Yes, AND the graph presents multiple forgetting curves, which sort of implies that the forgetting curve itself somehow predicts the change in decay of a memory after review.... something it certainly does NOT predict. I vote to replace the image with one taken from actual data such as Ebbinghaus's own data. Perhaps there's an image we can take from his own work... — Preceding unsigned comment added by 68.7.175.67 (talk) 20:30, 14 February 2019 (UTC)[reply]
Agree, I believe this may not be a representative graph of the forgetting curve and rather confusing. The green curves, I believe, are the forgetting curve after reviewing the material with spaced learning. I will look into this and substitute it with a better image. Danieltaocf (talk) 17:40, 5 April 2020 (UTC)[reply]

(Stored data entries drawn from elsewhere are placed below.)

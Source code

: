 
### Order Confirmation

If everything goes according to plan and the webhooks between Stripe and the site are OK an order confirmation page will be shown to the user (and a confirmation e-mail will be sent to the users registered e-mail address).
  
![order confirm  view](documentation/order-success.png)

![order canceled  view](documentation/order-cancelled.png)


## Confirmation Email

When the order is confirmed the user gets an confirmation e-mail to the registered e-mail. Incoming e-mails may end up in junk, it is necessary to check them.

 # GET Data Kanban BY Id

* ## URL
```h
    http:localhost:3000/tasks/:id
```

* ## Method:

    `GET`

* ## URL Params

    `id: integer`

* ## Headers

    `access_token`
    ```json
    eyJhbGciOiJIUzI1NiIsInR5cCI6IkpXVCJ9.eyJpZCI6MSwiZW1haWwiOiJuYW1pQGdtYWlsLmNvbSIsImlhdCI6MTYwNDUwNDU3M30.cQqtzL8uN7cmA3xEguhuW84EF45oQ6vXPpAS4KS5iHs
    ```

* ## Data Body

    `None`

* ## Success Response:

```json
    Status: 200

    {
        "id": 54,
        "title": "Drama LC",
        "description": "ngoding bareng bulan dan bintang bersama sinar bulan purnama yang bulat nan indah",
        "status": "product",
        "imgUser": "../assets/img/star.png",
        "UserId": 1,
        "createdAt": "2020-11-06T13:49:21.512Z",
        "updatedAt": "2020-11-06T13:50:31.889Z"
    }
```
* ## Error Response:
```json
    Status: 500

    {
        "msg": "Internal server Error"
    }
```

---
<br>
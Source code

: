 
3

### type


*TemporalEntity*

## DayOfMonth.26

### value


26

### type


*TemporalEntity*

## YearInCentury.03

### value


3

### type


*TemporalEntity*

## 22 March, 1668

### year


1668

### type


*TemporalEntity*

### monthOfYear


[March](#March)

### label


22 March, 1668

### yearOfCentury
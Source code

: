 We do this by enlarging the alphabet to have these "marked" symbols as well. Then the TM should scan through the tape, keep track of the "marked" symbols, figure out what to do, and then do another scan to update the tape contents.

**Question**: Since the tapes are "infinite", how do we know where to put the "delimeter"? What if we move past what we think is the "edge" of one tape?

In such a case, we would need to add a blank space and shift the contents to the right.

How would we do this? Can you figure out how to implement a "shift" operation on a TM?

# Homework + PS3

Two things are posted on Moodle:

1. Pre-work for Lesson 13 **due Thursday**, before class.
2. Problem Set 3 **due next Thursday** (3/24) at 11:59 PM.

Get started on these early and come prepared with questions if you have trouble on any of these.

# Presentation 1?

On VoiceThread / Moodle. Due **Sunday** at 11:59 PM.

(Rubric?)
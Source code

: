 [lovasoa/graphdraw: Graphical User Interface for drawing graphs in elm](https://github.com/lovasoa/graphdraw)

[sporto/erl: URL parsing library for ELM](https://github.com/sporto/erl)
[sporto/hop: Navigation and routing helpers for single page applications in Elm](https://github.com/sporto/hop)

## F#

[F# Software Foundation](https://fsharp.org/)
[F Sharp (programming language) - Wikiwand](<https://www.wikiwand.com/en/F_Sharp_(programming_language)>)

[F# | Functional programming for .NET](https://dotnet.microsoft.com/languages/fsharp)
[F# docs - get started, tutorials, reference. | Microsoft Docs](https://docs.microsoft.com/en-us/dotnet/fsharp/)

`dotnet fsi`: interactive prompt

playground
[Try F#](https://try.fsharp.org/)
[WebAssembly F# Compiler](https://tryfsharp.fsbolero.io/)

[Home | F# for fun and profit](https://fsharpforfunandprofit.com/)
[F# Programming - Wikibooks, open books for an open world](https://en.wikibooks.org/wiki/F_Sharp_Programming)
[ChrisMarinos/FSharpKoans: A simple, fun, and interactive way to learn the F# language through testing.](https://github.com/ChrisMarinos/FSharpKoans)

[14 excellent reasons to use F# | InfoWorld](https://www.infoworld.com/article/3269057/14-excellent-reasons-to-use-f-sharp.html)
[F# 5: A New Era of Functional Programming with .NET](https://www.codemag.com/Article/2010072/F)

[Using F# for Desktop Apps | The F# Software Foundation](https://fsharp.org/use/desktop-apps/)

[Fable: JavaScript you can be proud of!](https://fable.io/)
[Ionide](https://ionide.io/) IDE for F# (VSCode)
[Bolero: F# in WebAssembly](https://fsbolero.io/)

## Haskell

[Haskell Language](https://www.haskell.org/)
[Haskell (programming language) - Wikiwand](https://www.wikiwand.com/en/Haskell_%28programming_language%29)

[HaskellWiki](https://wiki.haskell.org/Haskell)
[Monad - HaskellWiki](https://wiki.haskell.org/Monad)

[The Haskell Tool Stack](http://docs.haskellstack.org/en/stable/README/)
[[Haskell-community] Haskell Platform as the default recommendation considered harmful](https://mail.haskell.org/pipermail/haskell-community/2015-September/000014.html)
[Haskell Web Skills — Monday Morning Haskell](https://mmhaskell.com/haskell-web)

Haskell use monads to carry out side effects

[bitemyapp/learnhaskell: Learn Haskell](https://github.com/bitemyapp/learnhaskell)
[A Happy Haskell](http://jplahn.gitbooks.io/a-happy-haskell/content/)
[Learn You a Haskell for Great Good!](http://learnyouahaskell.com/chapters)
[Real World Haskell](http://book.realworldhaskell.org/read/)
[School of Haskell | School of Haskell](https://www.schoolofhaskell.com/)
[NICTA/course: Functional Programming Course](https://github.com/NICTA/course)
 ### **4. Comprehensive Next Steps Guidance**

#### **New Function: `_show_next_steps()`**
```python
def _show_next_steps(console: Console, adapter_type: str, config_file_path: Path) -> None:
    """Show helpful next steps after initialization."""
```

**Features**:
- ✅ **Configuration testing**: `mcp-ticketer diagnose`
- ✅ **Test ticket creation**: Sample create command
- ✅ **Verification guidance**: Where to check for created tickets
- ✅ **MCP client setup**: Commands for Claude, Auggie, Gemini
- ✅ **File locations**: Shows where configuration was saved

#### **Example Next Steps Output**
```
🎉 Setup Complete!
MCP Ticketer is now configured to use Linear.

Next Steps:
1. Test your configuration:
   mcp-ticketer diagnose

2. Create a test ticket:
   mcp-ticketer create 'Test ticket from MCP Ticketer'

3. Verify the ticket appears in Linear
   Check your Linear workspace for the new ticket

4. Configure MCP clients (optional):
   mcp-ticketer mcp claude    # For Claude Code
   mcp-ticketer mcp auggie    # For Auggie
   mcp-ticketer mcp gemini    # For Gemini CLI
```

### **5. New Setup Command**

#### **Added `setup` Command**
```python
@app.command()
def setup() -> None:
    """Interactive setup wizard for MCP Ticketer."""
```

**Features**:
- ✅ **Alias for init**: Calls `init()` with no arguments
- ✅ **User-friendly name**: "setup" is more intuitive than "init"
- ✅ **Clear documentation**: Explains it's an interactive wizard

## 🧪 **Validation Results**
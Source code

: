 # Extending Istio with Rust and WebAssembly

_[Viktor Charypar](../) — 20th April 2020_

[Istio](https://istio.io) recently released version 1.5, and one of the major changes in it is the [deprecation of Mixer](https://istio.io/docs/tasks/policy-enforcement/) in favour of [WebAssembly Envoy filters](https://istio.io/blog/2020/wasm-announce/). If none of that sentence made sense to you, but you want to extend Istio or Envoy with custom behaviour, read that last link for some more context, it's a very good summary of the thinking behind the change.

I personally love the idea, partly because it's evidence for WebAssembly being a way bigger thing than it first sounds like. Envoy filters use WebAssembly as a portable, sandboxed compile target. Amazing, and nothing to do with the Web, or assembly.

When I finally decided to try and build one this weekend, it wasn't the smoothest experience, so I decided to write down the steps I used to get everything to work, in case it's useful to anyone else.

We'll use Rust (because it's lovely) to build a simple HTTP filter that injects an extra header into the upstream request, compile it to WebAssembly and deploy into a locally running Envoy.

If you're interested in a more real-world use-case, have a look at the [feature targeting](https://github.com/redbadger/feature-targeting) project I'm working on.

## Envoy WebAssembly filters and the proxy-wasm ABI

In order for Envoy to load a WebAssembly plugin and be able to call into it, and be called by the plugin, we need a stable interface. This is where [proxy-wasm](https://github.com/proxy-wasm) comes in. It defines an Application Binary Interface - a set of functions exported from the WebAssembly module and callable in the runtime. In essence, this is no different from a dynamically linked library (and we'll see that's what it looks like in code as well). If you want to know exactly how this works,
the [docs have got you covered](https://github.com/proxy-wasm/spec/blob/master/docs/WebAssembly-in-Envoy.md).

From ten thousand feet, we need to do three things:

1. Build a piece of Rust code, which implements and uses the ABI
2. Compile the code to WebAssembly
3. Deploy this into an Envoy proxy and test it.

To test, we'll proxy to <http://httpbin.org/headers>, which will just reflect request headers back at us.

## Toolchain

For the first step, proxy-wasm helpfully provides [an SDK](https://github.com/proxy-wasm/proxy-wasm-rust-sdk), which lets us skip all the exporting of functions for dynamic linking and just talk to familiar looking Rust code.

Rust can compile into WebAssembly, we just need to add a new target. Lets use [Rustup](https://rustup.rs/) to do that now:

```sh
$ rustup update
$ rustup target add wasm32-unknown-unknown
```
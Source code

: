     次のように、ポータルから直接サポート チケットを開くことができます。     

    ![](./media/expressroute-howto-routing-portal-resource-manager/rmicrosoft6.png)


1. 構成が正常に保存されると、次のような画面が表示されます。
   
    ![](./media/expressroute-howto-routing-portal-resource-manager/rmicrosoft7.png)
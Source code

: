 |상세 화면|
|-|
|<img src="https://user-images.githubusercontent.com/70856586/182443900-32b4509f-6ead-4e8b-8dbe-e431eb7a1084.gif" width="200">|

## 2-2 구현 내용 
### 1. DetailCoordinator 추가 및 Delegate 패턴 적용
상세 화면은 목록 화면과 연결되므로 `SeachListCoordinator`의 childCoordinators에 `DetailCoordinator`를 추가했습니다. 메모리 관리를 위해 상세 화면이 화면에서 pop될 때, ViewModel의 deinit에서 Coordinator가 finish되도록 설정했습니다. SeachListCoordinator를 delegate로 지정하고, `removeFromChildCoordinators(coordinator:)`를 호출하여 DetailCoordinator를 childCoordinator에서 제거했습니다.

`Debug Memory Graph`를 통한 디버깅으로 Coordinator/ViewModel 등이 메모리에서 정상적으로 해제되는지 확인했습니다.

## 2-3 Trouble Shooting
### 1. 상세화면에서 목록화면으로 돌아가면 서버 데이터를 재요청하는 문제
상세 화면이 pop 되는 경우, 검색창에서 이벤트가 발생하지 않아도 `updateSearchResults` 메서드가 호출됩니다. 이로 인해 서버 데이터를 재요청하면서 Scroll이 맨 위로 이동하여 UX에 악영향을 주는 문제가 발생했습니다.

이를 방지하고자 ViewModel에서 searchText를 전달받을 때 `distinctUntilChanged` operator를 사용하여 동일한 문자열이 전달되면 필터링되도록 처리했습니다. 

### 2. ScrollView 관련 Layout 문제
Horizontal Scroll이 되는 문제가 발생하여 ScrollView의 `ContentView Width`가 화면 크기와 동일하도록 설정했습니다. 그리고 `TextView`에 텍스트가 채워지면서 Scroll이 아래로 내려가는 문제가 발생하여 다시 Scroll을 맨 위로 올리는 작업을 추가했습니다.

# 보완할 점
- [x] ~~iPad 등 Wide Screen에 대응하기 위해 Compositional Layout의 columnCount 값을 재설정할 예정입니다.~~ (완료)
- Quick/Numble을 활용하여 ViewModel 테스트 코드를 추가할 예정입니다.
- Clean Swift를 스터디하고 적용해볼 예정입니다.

I think the graph that was added by Danieltaocf greatly improves the strength of this article. It is much easier to understand than the one that was there prior and is overall a more accurate depiction. I know it is supposed to be a simple rendering, but I think the lack of units on the axis make it somewhat misleading. The graph looks like it is very close to approaching zero, but this is not necessarily the case for the curve. The plateau should be more pronounced, in order to effectively understand the concept. Schachterjo19 (talk) 19:30, 24 April 2020 (UTC)[reply]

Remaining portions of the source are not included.